Scribe Report:                         Run  No. 1341                            Saturday  19th Nov 2011

Hare:         Who the Fuck is Alice, Turncoat & Stupid Canard

Total Pack 97,  PH3 91,  Virgins 5,  Visiting hashers 1,  New members 0.

Three French Hares today, but only one in as the other two were still out on the walk taking photos.  GM thought it was a good run, but a shit Laager site. Rude as Fuck has been Hash Police for 1 month and is fed up of people telling him to fuck off, Blue Harlot reckons he should be used to this being a Royal Marine, so now the loudest cunt on the hash is the new Hash Police - SA Dick Gobbler.  

Returners:  Dandy La Root, Billy Boy, On and Off, White Pointer, Putin My Pussy.  Virgins: Sunsia, Yelking, Andrea, Tony.  New Member: 'One Child' (word is this is the off spring of Wiggli & Giggli Wurm?). Visitor: Itchy Cunt who was giving it a scratch and Blue Harlot obviously thought she was playing with 'it'!! 

BC, Jiggly Juggs & Ice Arse were late today (there had to be one or three in this case!) so when asked where they got the directions from, they found them on the website - so why the hell didn't you see the new start time in bright red bold letters!? Maybe they are all colour blind? So Houdini was running along the steep terraces like the primed athlete he is, and he sees Julie Andrews cutting through to a higher terrace, but his shortcutting got the better of him, ended up flat on his face in the hedgerow! Billy Boy was disappointed in the GM for making Assterix Hash Horn - the dozy bastard was blowing off paper. Well if nobody volunteers this is what you get!  Big Bollox was annoyed at President (well her dog actually), and all other dogs on the hash. But this particular dog (not President) took a dump just before all the walkers went through! As always Singha had his harem with Give Me One and Peung, there was GM1 holding hands with Singha along the walk (helping him apparently) and Peung was despatched downhill to the bus to collect Sighas bag and chair after the walk while he stayed at the Laager - apparently they volunteered! Murkury heard dulcet Aussie tones of "Get out the way fucking old man" on the run - Billy Boy is no gentleman! Barf Wader and Froggy iced as neither had any hash attire on, although BW was telling Froggy that his was in the car!  A couple of attempts to get BW to drink out of Froggys new runners, which we all know wasn't going to happen, both lots of beer ended up on all over Froggy, who didn't look impressed. Talking of new runners, No Hope announced that Sports World in Jungceylon have promotion on runners - look out for new shoes next week!

Gorgeous, King Klong & Flying Dickhead were in the photo of the first five GM's on the website, two of them did a steward spot last week, so KK your turn this week.  1st Steward - King Klong:  KK took a call in the week from GM to discuss changes to paper colour and who pays for what.

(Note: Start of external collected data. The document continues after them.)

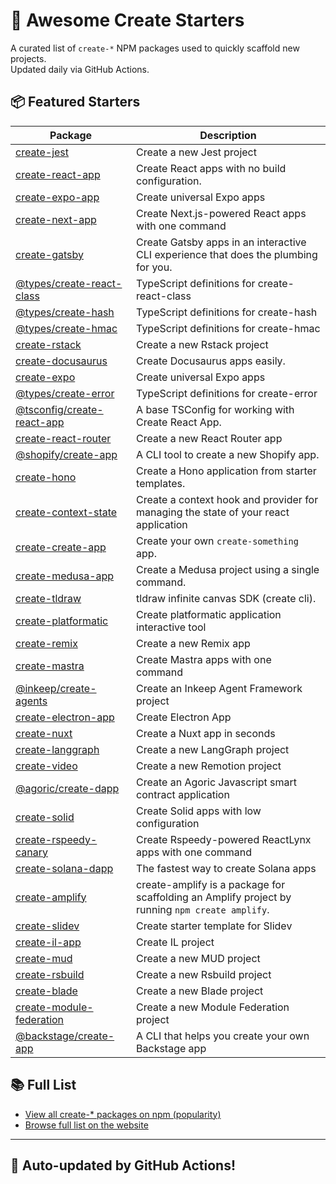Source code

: # 🌱 Awesome Create Starters

A curated list of `create-*` NPM packages used to quickly scaffold new projects.  
Updated daily via GitHub Actions.

## 📦 Featured Starters

| Package | Description |
| ------- | ----------- |
| [create-jest](https://www.npmjs.com/package/create-jest) | Create a new Jest project |
| [create-react-app](https://www.npmjs.com/package/create-react-app) | Create React apps with no build configuration. |
| [create-expo-app](https://www.npmjs.com/package/create-expo-app) | Create universal Expo apps |
| [create-next-app](https://www.npmjs.com/package/create-next-app) | Create Next.js-powered React apps with one command |
| [create-gatsby](https://www.npmjs.com/package/create-gatsby) | Create Gatsby apps in an interactive CLI experience that does the plumbing for you. |
| [@types/create-react-class](https://www.npmjs.com/package/@types/create-react-class) | TypeScript definitions for create-react-class |
| [@types/create-hash](https://www.npmjs.com/package/@types/create-hash) | TypeScript definitions for create-hash |
| [@types/create-hmac](https://www.npmjs.com/package/@types/create-hmac) | TypeScript definitions for create-hmac |
| [create-rstack](https://www.npmjs.com/package/create-rstack) | Create a new Rstack project |
| [create-docusaurus](https://www.npmjs.com/package/create-docusaurus) | Create Docusaurus apps easily. |
| [create-expo](https://www.npmjs.com/package/create-expo) | Create universal Expo apps |
| [@types/create-error](https://www.npmjs.com/package/@types/create-error) | TypeScript definitions for create-error |
| [@tsconfig/create-react-app](https://www.npmjs.com/package/@tsconfig/create-react-app) | A base TSConfig for working with Create React App. |
| [create-react-router](https://www.npmjs.com/package/create-react-router) | Create a new React Router app |
| [@shopify/create-app](https://www.npmjs.com/package/@shopify/create-app) | A CLI tool to create a new Shopify app. |
| [create-hono](https://www.npmjs.com/package/create-hono) | Create a Hono application from starter templates. |
| [create-context-state](https://www.npmjs.com/package/create-context-state) | Create a context hook and provider for managing the state of your react application |
| [create-create-app](https://www.npmjs.com/package/create-create-app) | Create your own `create-something` app. |
| [create-medusa-app](https://www.npmjs.com/package/create-medusa-app) | Create a Medusa project using a single command. |
| [create-tldraw](https://www.npmjs.com/package/create-tldraw) | tldraw infinite canvas SDK (create cli). |
| [create-platformatic](https://www.npmjs.com/package/create-platformatic) | Create platformatic application interactive tool |
| [create-remix](https://www.npmjs.com/package/create-remix) | Create a new Remix app |
| [create-mastra](https://www.npmjs.com/package/create-mastra) | Create Mastra apps with one command |
| [@inkeep/create-agents](https://www.npmjs.com/package/@inkeep/create-agents) | Create an Inkeep Agent Framework project |
| [create-electron-app](https://www.npmjs.com/package/create-electron-app) | Create Electron App |
| [create-nuxt](https://www.npmjs.com/package/create-nuxt) | Create a Nuxt app in seconds |
| [create-langgraph](https://www.npmjs.com/package/create-langgraph) | Create a new LangGraph project |
| [create-video](https://www.npmjs.com/package/create-video) | Create a new Remotion project |
| [@agoric/create-dapp](https://www.npmjs.com/package/@agoric/create-dapp) | Create an Agoric Javascript smart contract application |
| [create-solid](https://www.npmjs.com/package/create-solid) | Create Solid apps with low configuration |
| [create-rspeedy-canary](https://www.npmjs.com/package/create-rspeedy-canary) | Create Rspeedy-powered ReactLynx apps with one command |
| [create-solana-dapp](https://www.npmjs.com/package/create-solana-dapp) | The fastest way to create Solana apps |
| [create-amplify](https://www.npmjs.com/package/create-amplify) | create-amplify is a package for scaffolding an Amplify project by running `npm create amplify`. |
| [create-slidev](https://www.npmjs.com/package/create-slidev) | Create starter template for Slidev |
| [create-il-app](https://www.npmjs.com/package/create-il-app) | Create IL project |
| [create-mud](https://www.npmjs.com/package/create-mud) | Create a new MUD project |
| [create-rsbuild](https://www.npmjs.com/package/create-rsbuild) | Create a new Rsbuild project |
| [create-blade](https://www.npmjs.com/package/create-blade) | Create a new Blade project |
| [create-module-federation](https://www.npmjs.com/package/create-module-federation) | Create a new Module Federation project |
| [@backstage/create-app](https://www.npmjs.com/package/@backstage/create-app) | A CLI that helps you create your own Backstage app |

## 📚 Full List

- [View all create-* packages on npm (popularity)](https://www.npmjs.com/search?q=create-&ranking=popularity)
- [Browse full list on the website](https://project42da.github.io/awesome-create-starters/)

---

## 🤖 Auto-updated by GitHub Actions!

Then over the rest of the afternoon KK received several calls from GM but he didn't want to talk he was doing a bit of 'pocket calling' as the silly cunt didn't lock his phone! Yikes it became apparent at the last Tin Man that most of the French pack shave their pubic regions (not sure how it became apparent?). In France same sex marriages are illegal - well not anymore, the law changed last week - so this lot can all get married to each other now! Does Flying Dickhead look like the sort of person who would kick the stick of an aging geriatric away from them? Well yes he is, although Lord Louis the Lip couldn't remember that happening to him just one hour previously. Paper gets preferential treatment from Nugget - KK got rather excited at seeing bottles of Heineken available - oh no you don't Paper pre-ordered these! SA Dick Gobbler had his annual health check this week, cut down on the smoking and drinking and needs more sleep. FA Cup says he is like an old man with his habits, up at 4 am too busy to sleep - too busy washing sheets! Paper really does miss JC when he is away - bullshit! She is busy burning the candle at both ends. Billy Boy back after 6 weeks off shore, no women and beer, on his return the wife is away doing 'her thing' and BB left at home to look after the dog that has had an operation and needs 24 hour care! "Fuck off I'm in Patong" came the reply! Good Steward spot.  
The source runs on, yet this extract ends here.